Xiangyu Hou; Jing Feng; Xiaohan Liu; Yueming Ren; Zhuangjun Fan; Milin Zhang

doi:10.1016/j.jcis.2010.09.050

Magnetic and high rate adsorption properties of porous Mn(1-x)Zn(x)Fe2O4 (0 ≤ x ≤ 0.8) adsorbents

J Colloid Interface Sci. 2011 Jan 15;353(2):524-9. doi: 10.1016/j.jcis.2010.09.050. Epub 2010 Oct 25.

Authors

Xiangyu Hou¹, Jing Feng, Xiaohan Liu, Yueming Ren, Zhuangjun Fan, Milin Zhang

Affiliation

¹ Key Laboratory of Superlight Materials & Surface Technology of Ministry of Education, Harbin Engineering University, Harbin 150001, PR China.

PMID: 20974474
DOI: 10.1016/j.jcis.2010.09.050

Abstract

Porous spinel ferrites Mn(1-x)Zn(x)Fe(2)O(4) (0 ≤ x ≤ 0.8) are synthesized by a simple sol-gel method with egg white. All samples exhibit porous morphologies and large BET surface area (S(BET)). The substitution of Zn(2+) affects the magnetic properties of ferrites and the adsorption properties of methylene blue (MB) on ferrites, obviously.

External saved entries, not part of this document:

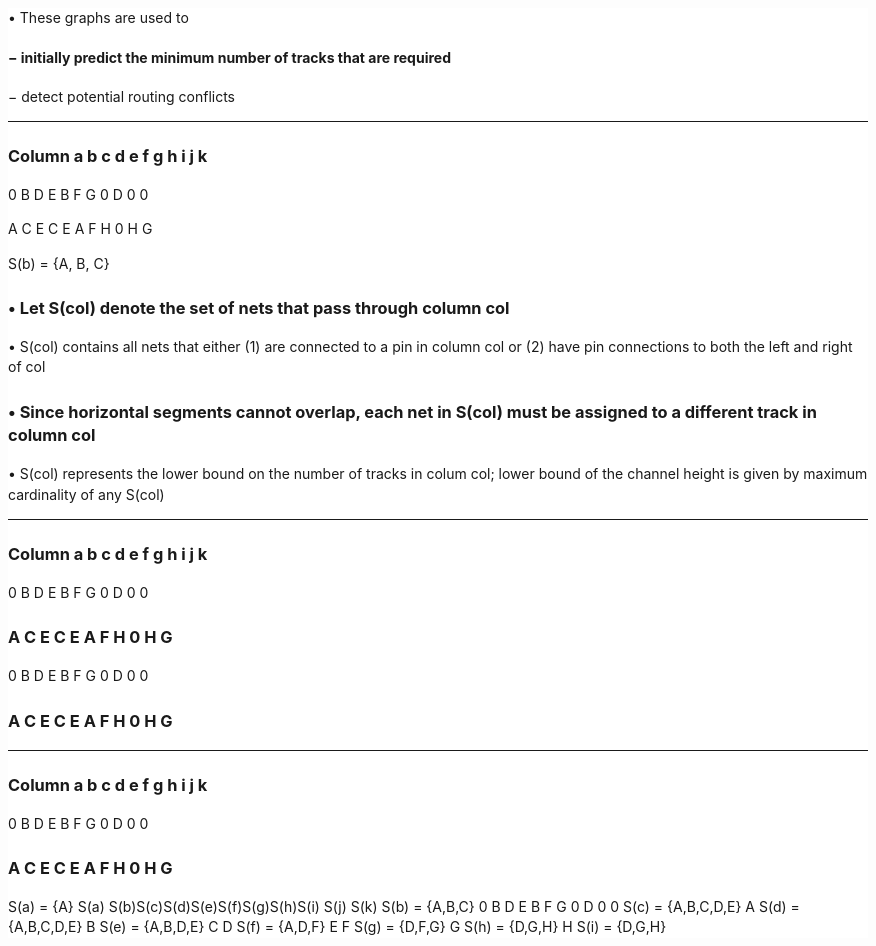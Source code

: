  • These graphs are used to


#### − initially predict the minimum number of tracks that are required

 − detect potential routing conflicts


-----

### Column a  b   c  d   e   f   g  h   i   j   k
 0 B D E B F G 0 D 0 0

 A C E C E A F H 0 H G

 S(b) = {A, B, C}



### • Let S(col) denote the set of nets that pass through column col

 • S(col) contains all nets that either (1) are connected to a pin in column col or (2) have pin connections to both the left and right of col



### • Since horizontal segments cannot overlap, each net in S(col) must be assigned to a different track in column col

 • S(col) represents the lower bound on the number of tracks in colum col; lower bound of the channel height is given by maximum cardinality of any S(col)


-----

### Column a  b   c  d   e   f   g  h   i   j   k
 0 B D E B F G 0 D 0 0


### A C E C E A F H 0 H G

 0 B D E B F G 0 D 0 0


### A C E C E A F H 0 H G


-----

### Column a  b   c  d   e   f   g  h   i   j   k
 0 B D E B F G 0 D 0 0


### A C E C E A F H 0 H G

 S(a) = {A} S(a) S(b)S(c)S(d)S(e)S(f)S(g)S(h)S(i) S(j) S(k) S(b) = {A,B,C}
 0 B D E B F G 0 D 0 0
 S(c) = {A,B,C,D,E}
 A S(d) = {A,B,C,D,E}
 B
 S(e) = {A,B,D,E}
 C D
 S(f) = {A,D,F}
 E F S(g) = {D,F,G}
 G
 S(h) = {D,G,H}
 H
 S(i) = {D,G,H}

The saturation magnetization (Ms) of Mn(1-x)Zn(x)Fe(2)O(4) increases before x=0.4, and decreases with further increase of Zn(2+) substitution. This can be ascribed to the changes of the cationic distribution and the variation of spin arrangement in A-site and B-site of spinel structure. All samples show high adsorption capacity and the removal efficiencies of MB reach up to >90% within 3 h. The Zn(2+) substitution accelerates the adsorption rate and capacity of MB on Mn(1-x)Zn(x)Fe(2)O(4). The quickest adsorption occurred at x=0.2 and the largest adsorption capacity occurred at x=0.8.